> Work instructions
Copy out nothing but the line containing "为什么会这样呢？其实你要了解" and the lines that follow it to the end of the entries, exactly as they stand.

[Data listing Boundary: Start]

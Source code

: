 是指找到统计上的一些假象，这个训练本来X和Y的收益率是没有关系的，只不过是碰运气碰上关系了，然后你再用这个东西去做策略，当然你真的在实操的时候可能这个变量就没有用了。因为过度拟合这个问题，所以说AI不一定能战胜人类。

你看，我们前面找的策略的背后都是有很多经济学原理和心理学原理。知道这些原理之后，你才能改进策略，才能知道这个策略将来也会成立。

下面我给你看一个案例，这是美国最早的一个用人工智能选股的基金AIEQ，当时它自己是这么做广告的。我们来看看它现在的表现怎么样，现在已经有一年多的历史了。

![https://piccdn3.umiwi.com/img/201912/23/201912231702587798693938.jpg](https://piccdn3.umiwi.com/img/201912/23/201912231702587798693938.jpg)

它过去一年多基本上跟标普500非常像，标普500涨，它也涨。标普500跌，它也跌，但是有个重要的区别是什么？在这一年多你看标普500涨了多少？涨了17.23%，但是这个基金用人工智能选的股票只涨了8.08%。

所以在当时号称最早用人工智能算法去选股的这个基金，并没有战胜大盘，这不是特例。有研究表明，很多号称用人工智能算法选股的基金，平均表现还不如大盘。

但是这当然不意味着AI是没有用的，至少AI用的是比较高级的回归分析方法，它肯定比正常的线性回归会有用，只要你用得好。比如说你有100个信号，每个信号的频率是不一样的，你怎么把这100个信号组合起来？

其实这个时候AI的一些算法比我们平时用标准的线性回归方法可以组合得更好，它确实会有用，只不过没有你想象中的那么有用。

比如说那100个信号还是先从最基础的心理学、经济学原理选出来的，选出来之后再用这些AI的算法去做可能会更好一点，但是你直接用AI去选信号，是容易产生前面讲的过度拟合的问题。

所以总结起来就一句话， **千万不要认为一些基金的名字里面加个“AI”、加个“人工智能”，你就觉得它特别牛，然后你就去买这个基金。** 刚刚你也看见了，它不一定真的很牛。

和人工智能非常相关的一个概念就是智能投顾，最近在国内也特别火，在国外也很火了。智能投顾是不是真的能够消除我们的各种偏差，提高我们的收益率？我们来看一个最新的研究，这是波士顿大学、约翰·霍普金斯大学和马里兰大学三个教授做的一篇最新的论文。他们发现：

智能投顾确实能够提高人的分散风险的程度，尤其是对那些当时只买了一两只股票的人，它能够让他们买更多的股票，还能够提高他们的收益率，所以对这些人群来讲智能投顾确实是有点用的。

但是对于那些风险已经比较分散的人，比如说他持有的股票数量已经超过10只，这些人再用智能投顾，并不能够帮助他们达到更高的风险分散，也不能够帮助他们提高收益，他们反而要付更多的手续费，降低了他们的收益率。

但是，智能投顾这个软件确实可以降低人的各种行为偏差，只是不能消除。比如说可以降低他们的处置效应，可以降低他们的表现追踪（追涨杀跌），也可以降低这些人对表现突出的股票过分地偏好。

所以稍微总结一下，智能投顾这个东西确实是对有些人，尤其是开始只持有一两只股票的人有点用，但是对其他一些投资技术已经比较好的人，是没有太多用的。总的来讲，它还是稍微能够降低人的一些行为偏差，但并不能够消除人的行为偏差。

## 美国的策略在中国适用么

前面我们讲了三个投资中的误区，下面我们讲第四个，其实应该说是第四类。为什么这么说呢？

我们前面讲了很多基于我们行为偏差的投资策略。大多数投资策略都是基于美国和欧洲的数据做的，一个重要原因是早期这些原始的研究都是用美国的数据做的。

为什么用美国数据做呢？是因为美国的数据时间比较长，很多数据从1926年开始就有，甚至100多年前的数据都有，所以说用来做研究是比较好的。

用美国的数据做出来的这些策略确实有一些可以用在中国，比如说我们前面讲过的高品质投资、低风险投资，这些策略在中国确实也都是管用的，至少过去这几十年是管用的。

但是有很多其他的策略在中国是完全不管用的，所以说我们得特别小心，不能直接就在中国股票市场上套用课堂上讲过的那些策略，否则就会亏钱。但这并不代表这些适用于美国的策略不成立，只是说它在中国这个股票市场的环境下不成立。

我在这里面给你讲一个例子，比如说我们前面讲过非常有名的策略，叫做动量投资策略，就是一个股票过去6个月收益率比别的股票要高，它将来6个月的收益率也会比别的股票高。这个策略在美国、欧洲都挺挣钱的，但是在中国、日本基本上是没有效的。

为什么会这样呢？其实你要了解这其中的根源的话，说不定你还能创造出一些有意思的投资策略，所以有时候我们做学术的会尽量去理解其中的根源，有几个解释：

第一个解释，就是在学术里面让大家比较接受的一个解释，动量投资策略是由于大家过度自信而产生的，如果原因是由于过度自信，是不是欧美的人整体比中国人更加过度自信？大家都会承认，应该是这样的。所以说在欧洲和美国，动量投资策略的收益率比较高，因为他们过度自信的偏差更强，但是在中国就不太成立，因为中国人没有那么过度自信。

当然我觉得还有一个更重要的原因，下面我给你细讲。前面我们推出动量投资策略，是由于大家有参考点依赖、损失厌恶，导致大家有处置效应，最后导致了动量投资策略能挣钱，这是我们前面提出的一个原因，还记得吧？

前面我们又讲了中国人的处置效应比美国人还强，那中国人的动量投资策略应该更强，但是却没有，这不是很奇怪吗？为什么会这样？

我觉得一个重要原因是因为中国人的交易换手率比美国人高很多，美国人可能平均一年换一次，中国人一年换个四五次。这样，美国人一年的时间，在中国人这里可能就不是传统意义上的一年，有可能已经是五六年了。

[Data listing Boundary: End]

> Your response
为什么会这样呢？其实你要了解这其中的根源的话，说不定你还能创造出一些有意思的投资策略，所以有时候我们做学术的会尽量去理解其中的根源，有几个解释：

第一个解释，就是在学术里面让大家比较接受的一个解释，动量投资策略是由于大家过度自信而产生的，如果原因是由于过度自信，是不是欧美的人整体比中国人更加过度自信？大家都会承认，应该是这样的。所以说在欧洲和美国，动量投资策略的收益率比较高，因为他们过度自信的偏差更强，但是在中国就不太成立，因为中国人没有那么过度自信。

当然我觉得还有一个更重要的原因，下面我给你细讲。前面我们推出动量投资策略，是由于大家有参考点依赖、损失厌恶，导致大家有处置效应，最后导致了动量投资策略能挣钱，这是我们前面提出的一个原因，还记得吧？

前面我们又讲了中国人的处置效应比美国人还强，那中国人的动量投资策略应该更强，但是却没有，这不是很奇怪吗？为什么会这样？

我觉得一个重要原因是因为中国人的交易换手率比美国人高很多，美国人可能平均一年换一次，中国人一年换个四五次。这样，美国人一年的时间，在中国人这里可能就不是传统意义上的一年，有可能已经是五六年了。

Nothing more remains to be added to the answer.